In addition, any company with a service fleet could have employees call
in
to update company records on their last repair job, and receive their
next
assignment from the automated system.

NCA also features reporting software to help companies learn more about
how
their customers use the system so adjustments to the menu or options
can be
made. It tracks customer call frequency, attempts at fraud, enrollment
status and verification.

In addition to bolstering security through voice authentication, Nuance
said
NCA will save companies money because call center agents won’t have to
handle PIN reset requests or ask customers questions to confirm their
identities.

Nuance estimates that a call center handling 25 million calls a year
can
save about $3 million per year using voice authentication.

NCA is available now and pricing is determined by the amount of call
traffic
that’s anticipated. It’s based on the J2EE
platform and VoiceXML 2.0, the programming language for voice applications, to make
integration with enterprise resource planning (ERP) and database
software
easy.

The speech recognition market has been ballyhooed for years.
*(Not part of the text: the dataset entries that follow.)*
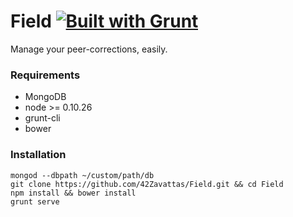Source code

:# Field [![Built with Grunt](https://cdn.gruntjs.com/builtwith.png)](http://gruntjs.com/)

Manage your peer-corrections, easily.

### Requirements

- MongoDB
- node >= 0.10.26
- grunt-cli
- bower

### Installation

	mongod --dbpath ~/custom/path/db
    git clone https://github.com/42Zavattas/Field.git && cd Field
	npm install && bower install
	grunt serve
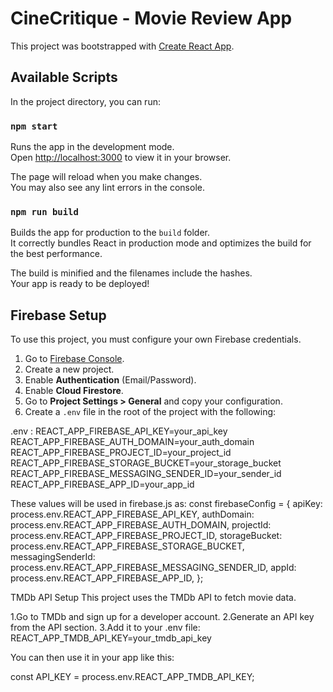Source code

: # CineCritique - Movie Review App

This project was bootstrapped with [Create React App](https://github.com/facebook/create-react-app).

## Available Scripts

In the project directory, you can run:

### `npm start`

Runs the app in the development mode.  
Open [http://localhost:3000](http://localhost:3000) to view it in your browser.

The page will reload when you make changes.  
You may also see any lint errors in the console.

### `npm run build`

Builds the app for production to the `build` folder.  
It correctly bundles React in production mode and optimizes the build for the best performance.

The build is minified and the filenames include the hashes.  
Your app is ready to be deployed!

## Firebase Setup

To use this project, you must configure your own Firebase credentials.  

1. Go to [Firebase Console](https://console.firebase.google.com/).
2. Create a new project.
3. Enable **Authentication** (Email/Password).
4. Enable **Cloud Firestore**.
5. Go to **Project Settings > General** and copy your configuration.
6. Create a `.env` file in the root of the project with the following:

.env :
REACT_APP_FIREBASE_API_KEY=your_api_key
REACT_APP_FIREBASE_AUTH_DOMAIN=your_auth_domain
REACT_APP_FIREBASE_PROJECT_ID=your_project_id
REACT_APP_FIREBASE_STORAGE_BUCKET=your_storage_bucket
REACT_APP_FIREBASE_MESSAGING_SENDER_ID=your_sender_id
REACT_APP_FIREBASE_APP_ID=your_app_id




These values will be used in firebase.js as:
const firebaseConfig = {
  apiKey: process.env.REACT_APP_FIREBASE_API_KEY,
  authDomain: process.env.REACT_APP_FIREBASE_AUTH_DOMAIN,
  projectId: process.env.REACT_APP_FIREBASE_PROJECT_ID,
  storageBucket: process.env.REACT_APP_FIREBASE_STORAGE_BUCKET,
  messagingSenderId: process.env.REACT_APP_FIREBASE_MESSAGING_SENDER_ID,
  appId: process.env.REACT_APP_FIREBASE_APP_ID,
};


TMDb API Setup
This project uses the TMDb API to fetch movie data.

1.Go to TMDb and sign up for a developer account.
2.Generate an API key from the API section.
3.Add it to your .env file:
REACT_APP_TMDB_API_KEY=your_tmdb_api_key


You can then use it in your app like this:

const API_KEY = process.env.REACT_APP_TMDB_API_KEY;
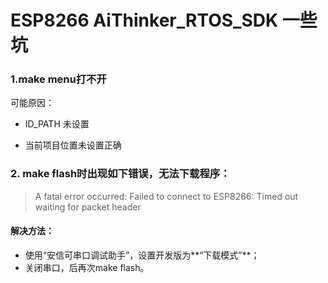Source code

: # ESP8266 AiThinker_RTOS_SDK 一些坑



### 1.make menu打不开

可能原因：

* ID_PATH 未设置

* 当前项目位置未设置正确

    

### 2. make flash时出现如下错误，无法下载程序：

> A fatal error occurred: Failed to connect to ESP8266: Timed out waiting for packet header

#### 解决方法：

* 使用“安信可串口调试助手”，设置开发版为**“下载模式”**；
* 关闭串口，后再次make flash。

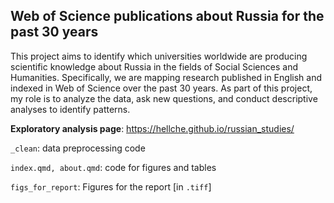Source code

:## **Web of Science publications about Russia for the past 30 years**

This project aims to identify which universities worldwide are producing scientific knowledge about Russia in the fields of Social Sciences and Humanities. Specifically, we are mapping research published in English and indexed in Web of Science over the past 30 years. As part of this project, my role is to analyze the data, ask new questions, and conduct descriptive analyses to identify patterns.

**Exploratory analysis page**: https://hellche.github.io/russian_studies/

`_clean`: data preprocessing code

`index.qmd, about.qmd`: code for figures and tables

`figs_for_report`: Figures for the report \[in `.tiff`\]
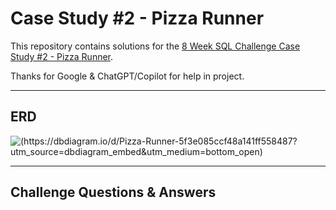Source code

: # Case Study #2 - Pizza Runner

This repository contains solutions for the [8 Week SQL Challenge Case Study #2 - Pizza Runner](https://8weeksqlchallenge.com/case-study-2/).

Thanks for Google & ChatGPT/Copilot for help in project.

---

## ERD

![(https://dbdiagram.io/d/Pizza-Runner-5f3e085ccf48a141ff558487?utm_source=dbdiagram_embed&utm_medium=bottom_open)](ERD-C2.png)

---

## Challenge Questions & Answers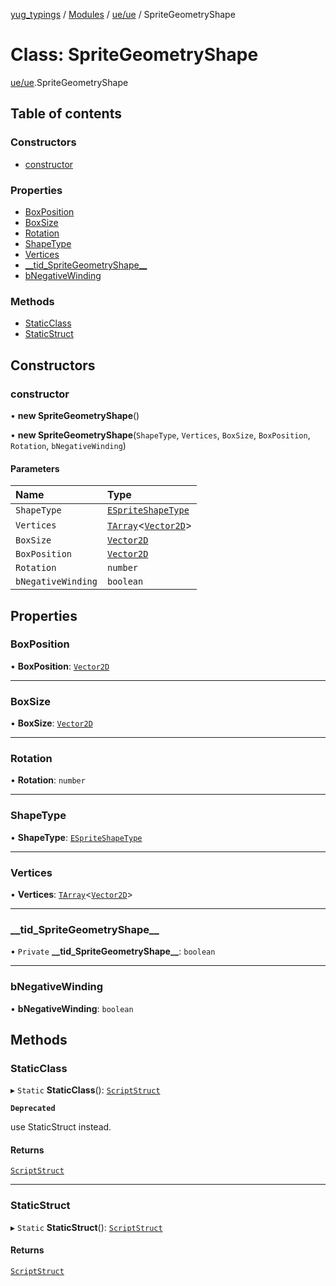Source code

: [yug_typings](../README.md) / [Modules](../modules.md) / [ue/ue](../modules/ue_ue.md) / SpriteGeometryShape

# Class: SpriteGeometryShape

[ue/ue](../modules/ue_ue.md).SpriteGeometryShape

## Table of contents

### Constructors

- [constructor](ue_ue.SpriteGeometryShape.md#constructor)

### Properties

- [BoxPosition](ue_ue.SpriteGeometryShape.md#boxposition)
- [BoxSize](ue_ue.SpriteGeometryShape.md#boxsize)
- [Rotation](ue_ue.SpriteGeometryShape.md#rotation)
- [ShapeType](ue_ue.SpriteGeometryShape.md#shapetype)
- [Vertices](ue_ue.SpriteGeometryShape.md#vertices)
- [\_\_tid\_SpriteGeometryShape\_\_](ue_ue.SpriteGeometryShape.md#__tid_spritegeometryshape__)
- [bNegativeWinding](ue_ue.SpriteGeometryShape.md#bnegativewinding)

### Methods

- [StaticClass](ue_ue.SpriteGeometryShape.md#staticclass)
- [StaticStruct](ue_ue.SpriteGeometryShape.md#staticstruct)

## Constructors

### constructor

• **new SpriteGeometryShape**()

• **new SpriteGeometryShape**(`ShapeType`, `Vertices`, `BoxSize`, `BoxPosition`, `Rotation`, `bNegativeWinding`)

#### Parameters

| Name | Type |
| :------ | :------ |
| `ShapeType` | [`ESpriteShapeType`](../enums/ue_ue.ESpriteShapeType.md) |
| `Vertices` | [`TArray`](../interfaces/ue_puerts.TArray.md)<[`Vector2D`](ue_ue_s.Vector2D.md)\> |
| `BoxSize` | [`Vector2D`](ue_ue_s.Vector2D.md) |
| `BoxPosition` | [`Vector2D`](ue_ue_s.Vector2D.md) |
| `Rotation` | `number` |
| `bNegativeWinding` | `boolean` |

## Properties

### BoxPosition

• **BoxPosition**: [`Vector2D`](ue_ue_s.Vector2D.md)

___

### BoxSize

• **BoxSize**: [`Vector2D`](ue_ue_s.Vector2D.md)

___

### Rotation

• **Rotation**: `number`

___

### ShapeType

• **ShapeType**: [`ESpriteShapeType`](../enums/ue_ue.ESpriteShapeType.md)

___

### Vertices

• **Vertices**: [`TArray`](../interfaces/ue_puerts.TArray.md)<[`Vector2D`](ue_ue_s.Vector2D.md)\>

___

### \_\_tid\_SpriteGeometryShape\_\_

• `Private` **\_\_tid\_SpriteGeometryShape\_\_**: `boolean`

___

### bNegativeWinding

• **bNegativeWinding**: `boolean`

## Methods

### StaticClass

▸ `Static` **StaticClass**(): [`ScriptStruct`](ue_ue.ScriptStruct.md)

**`Deprecated`**

use StaticStruct instead.

#### Returns

[`ScriptStruct`](ue_ue.ScriptStruct.md)

___

### StaticStruct

▸ `Static` **StaticStruct**(): [`ScriptStruct`](ue_ue.ScriptStruct.md)

#### Returns

[`ScriptStruct`](ue_ue.ScriptStruct.md)
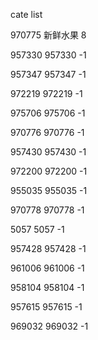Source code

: cate list

970775 新鲜水果 8

957330 957330 -1

957347 957347 -1

972219 972219 -1

975706 975706 -1

970776 970776 -1

957430 957430 -1

972200 972200 -1

955035 955035 -1

970778 970778 -1

5057 5057 -1

957428 957428 -1

961006 961006 -1

958104 958104 -1

957615 957615 -1

969032 969032 -1

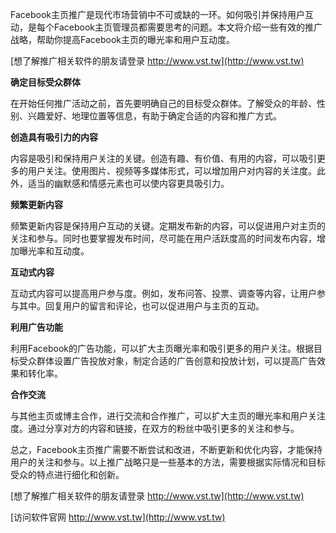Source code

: Facebook主页推广是现代市场营销中不可或缺的一环。如何吸引并保持用户互动，是每个Facebook主页管理员都需要思考的问题。本文将介绍一些有效的推广战略，帮助你提高Facebook主页的曝光率和用户互动度。

[想了解推广相关软件的朋友请登录 http://www.vst.tw](http://www.vst.tw)

**确定目标受众群体**

在开始任何推广活动之前，首先要明确自己的目标受众群体。了解受众的年龄、性别、兴趣爱好、地理位置等信息，有助于确定合适的内容和推广方式。

**创造具有吸引力的内容**

内容是吸引和保持用户关注的关键。创造有趣、有价值、有用的内容，可以吸引更多的用户关注。使用图片、视频等多媒体形式，可以增加用户对内容的关注度。此外，适当的幽默感和情感元素也可以使内容更具吸引力。

**频繁更新内容**

频繁更新内容是保持用户互动的关键。定期发布新的内容，可以促进用户对主页的关注和参与。同时也要掌握发布时间，尽可能在用户活跃度高的时间发布内容，增加曝光率和互动度。

**互动式内容**

互动式内容可以提高用户参与度。例如，发布问答、投票、调查等内容，让用户参与其中。回复用户的留言和评论，也可以促进用户与主页的互动。

**利用广告功能**

利用Facebook的广告功能，可以扩大主页曝光率和吸引更多的用户关注。根据目标受众群体设置广告投放对象，制定合适的广告创意和投放计划，可以提高广告效果和转化率。

**合作交流**

与其他主页或博主合作，进行交流和合作推广，可以扩大主页的曝光率和用户关注度。通过分享对方的内容和链接，在双方的粉丝中吸引更多的关注和参与。

总之，Facebook主页推广需要不断尝试和改进，不断更新和优化内容，才能保持用户的关注和参与。以上推广战略只是一些基本的方法，需要根据实际情况和目标受众的特点进行细化和创新。

[想了解推广相关软件的朋友请登录 http://www.vst.tw](http://www.vst.tw)


[访问软件官网 http://www.vst.tw](http://www.vst.tw)
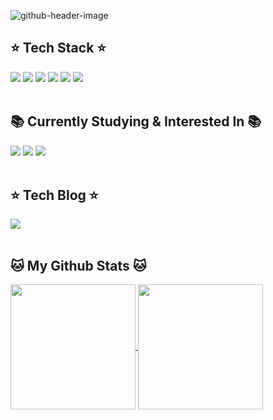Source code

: ![github-header-image](https://github.com/youbbin/youbbin/assets/91596873/480ef7f4-8fce-4d23-9f1e-0753a16164eb)


## ⭐ Tech Stack ⭐
<div>
<img src="https://img.shields.io/badge/Java-f89820?style=flat&logo=openJDK&logoColor=white"/> <img src="https://img.shields.io/badge/Python-3776AB?style=flat&logo=Python&logoColor=white"/> <img src="https://img.shields.io/badge/MongoDB-47A248?style=flat&logo=MongoDB&logoColor=white"/> <img src="https://img.shields.io/badge/MySQL-4479A1?style=flat&logo=MySQL&logoColor=white"/> 
<img src="https://img.shields.io/badge/TensorFlow-FF6F00?style=flat&logo=tensorflow&logoColor=white"/> <img src="https://img.shields.io/badge/AWS-232F3E?style=flat&logo=Amazon AWS&logoColor=white"/>
</div>
<br>

## 📚 Currently Studying & Interested In 📚
<div>
<img src="https://img.shields.io/badge/Spring Boot-6DB33F?style=flat&logo=Spring Boot&logoColor=white"/> <img src="https://img.shields.io/badge/Apache Hadoop-66CCFF?style=flat&logo=apachehadoop&logoColor=white"/> <img src="https://img.shields.io/badge/pytorch-#EE4C2C?style=flat&logo=pytorch&logoColor=white"/>
</div>
<br>

## ⭐ Tech Blog ⭐
<div>
<a href="https://velog.io/@youbbin"><img src="https://img.shields.io/badge/Velog-3DDC84?style=flat&logo=Blogger&logoColor=white"/></a>
</div>
<br>

## 🐱 My Github Stats 🐱
<div>
</div>
<a href="https://github.com/youbbin">
  <img height=200 align="center" src="https://github-readme-stats.vercel.app/api?username=youbbin&theme=rose" />
</a>
<a href="https://github.com/youbbin">
  <img height=200 align="center" src="https://github-readme-stats.vercel.app/api/top-langs?username=youbbin&layout=compact&langs_count=8&card_width=320&theme=rose&hide=javascript"/>
</a>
Adoption
has
been slowed by technological limitations — background noise,
punctuation
and grammar and accents have poses problems in the past. (Industry
giant
Lernout & Hauspie’s bankruptcy at a critical time for the market didn’t help matters either.)

But Menlo Park, Calif.-based Nuance, which has 1,000 customers on some
version of speech recognition, believes the space is heating up.

“I think [enterprises] are ready for it now,” Carriere said, noting that consumers are also getting more comfortable dealing with automated
attendants.

So do others. Nuance competes against several others companies
including
Scansoft , which acquired
Speechworks International last year.

In addition, Microsoft and IBM
have
devoted time and money to develop
offerings for the space.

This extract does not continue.